[[ Available data, beginning ]]

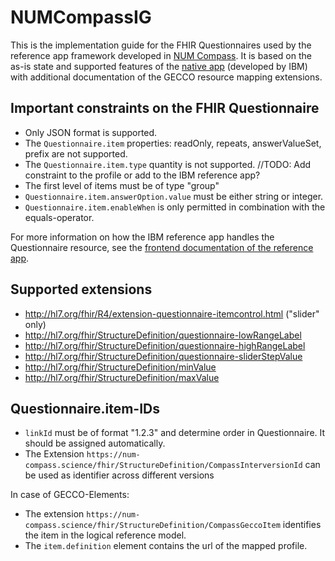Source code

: # NUMCompassIG
This is the implementation guide for the FHIR Questionnaires used by the reference app framework developed in [NUM Compass](https://num-compass.science/de/). It is based on the as-is state and supported features of the [native app](https://github.com/NUMde/compass-numapp-frontend) (developed by IBM) with additional documentation of the GECCO resource mapping extensions.

## Important constraints on the FHIR Questionnaire 
* Only JSON format is supported.
* The `Questionnaire.item` properties: readOnly, repeats, answerValueSet, prefix are not supported.
* The `Questionnaire.item.type` quantity is not supported. //TODO: Add constraint to the profile or add to the IBM reference app?
* The first level of items must be of type "group"
* `Questionnaire.item.answerOption.value` must be either string or integer.
* `Questionnaire.item.enableWhen` is only permitted in combination with the equals-operator.

For more information on how the IBM reference app handles the Questionnaire resource, see the [frontend documentation of the reference app](https://github.com/NUMde/compass-numapp-frontend/tree/main/docs/questionnaireRendering).

## Supported extensions
* http://hl7.org/fhir/R4/extension-questionnaire-itemcontrol.html ("slider" only)
* http://hl7.org/fhir/StructureDefinition/questionnaire-lowRangeLabel
* http://hl7.org/fhir/StructureDefinition/questionnaire-highRangeLabel
* http://hl7.org/fhir/StructureDefinition/questionnaire-sliderStepValue
* http://hl7.org/fhir/StructureDefinition/minValue
* http://hl7.org/fhir/StructureDefinition/maxValue

## Questionnaire.item-IDs 
* `linkId` must be of format "1.2.3" and determine order in Questionnaire. It should be assigned automatically.
* The Extension `https://num-compass.science/fhir/StructureDefinition/CompassInterversionId` can be used as identifier across different versions

In case of GECCO-Elements:
* The extension `https://num-compass.science/fhir/StructureDefinition/CompassGeccoItem` identifies the item in the logical reference model.
* The `item.definition` element contains the url of the mapped profile.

[[ Available data, end ]]

### Your task
Set down exactly what runs from the line containing "across different versions" through the last line above, both lines included.

### Solution to this exercise
* The Extension `https://num-compass.science/fhir/StructureDefinition/CompassInterversionId` can be used as identifier across different versions

In case of GECCO-Elements:
* The extension `https://num-compass.science/fhir/StructureDefinition/CompassGeccoItem` identifies the item in the logical reference model.
* The `item.definition` element contains the url of the mapped profile.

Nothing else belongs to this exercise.